TASK DESCRIPTION. State, as a number alone, how many lines of the data contain the string "additional".

GIVEN ENTRIES Start Marker

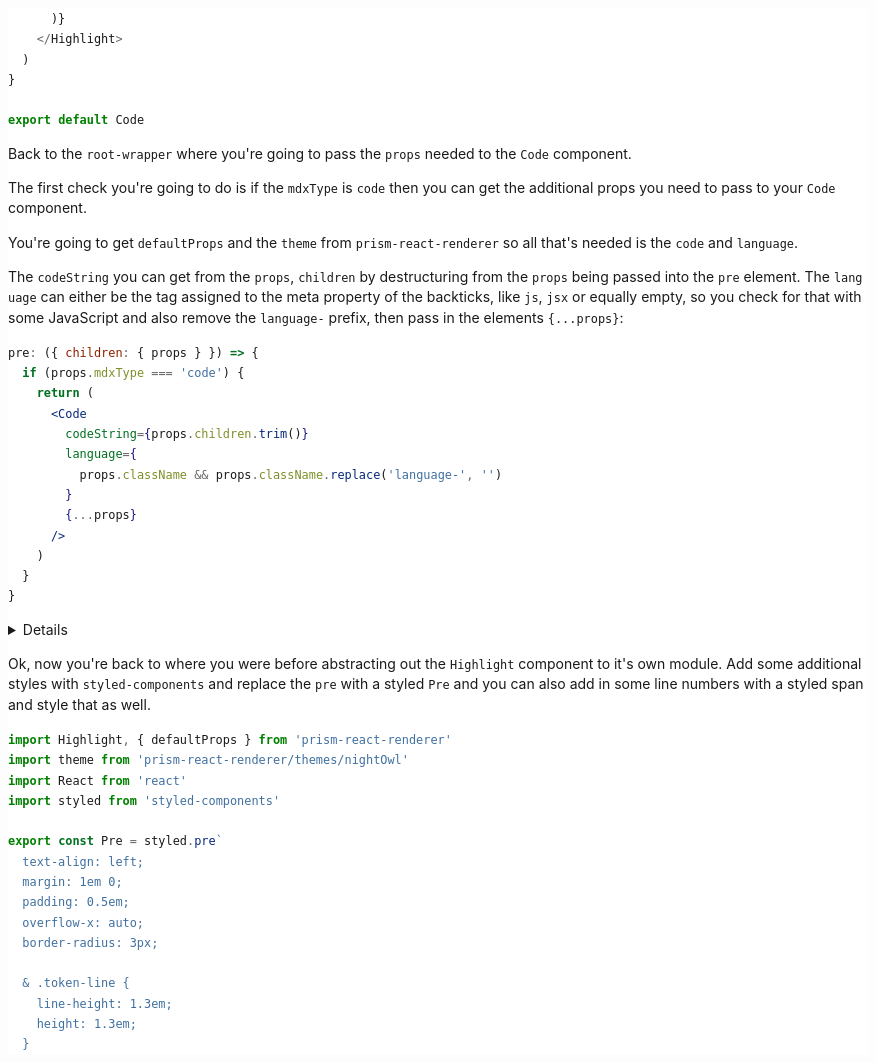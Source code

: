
 ```jsx
      )}
    </Highlight>
  )
}

export default Code
```

Back to the `root-wrapper` where you're going to pass the `props`
needed to the `Code` component.

The first check you're going to do is if the `mdxType` is `code` then
you can get the additional props you need to pass to your `Code`
component.

You're going to get `defaultProps` and the `theme` from
`prism-react-renderer` so all that's needed is the `code` and
`language`.

The `codeString` you can get from the `props`, `children` by
destructuring from the `props` being passed into the `pre` element.
The `language` can either be the tag assigned to the meta property of
the backticks, like `js`, `jsx` or equally empty, so you check for
that with some JavaScript and also remove the `language-` prefix, then
pass in the elements `{...props}`:

```jsx
pre: ({ children: { props } }) => {
  if (props.mdxType === 'code') {
    return (
      <Code
        codeString={props.children.trim()}
        language={
          props.className && props.className.replace('language-', '')
        }
        {...props}
      />
    )
  }
}
```

<Details buttonText="Check out the Video"></Details>

Ok, now you're back to where you were before abstracting out the
`Highlight` component to it's own module. Add some additional styles
with `styled-components` and replace the `pre` with a styled `Pre` and
you can also add in some line numbers with a styled span and style
that as well.

```js
import Highlight, { defaultProps } from 'prism-react-renderer'
import theme from 'prism-react-renderer/themes/nightOwl'
import React from 'react'
import styled from 'styled-components'

export const Pre = styled.pre`
  text-align: left;
  margin: 1em 0;
  padding: 0.5em;
  overflow-x: auto;
  border-radius: 3px;

  & .token-line {
    line-height: 1.3em;
    height: 1.3em;
  }
```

GIVEN ENTRIES End Marker

WRITTEN ANSWER. 2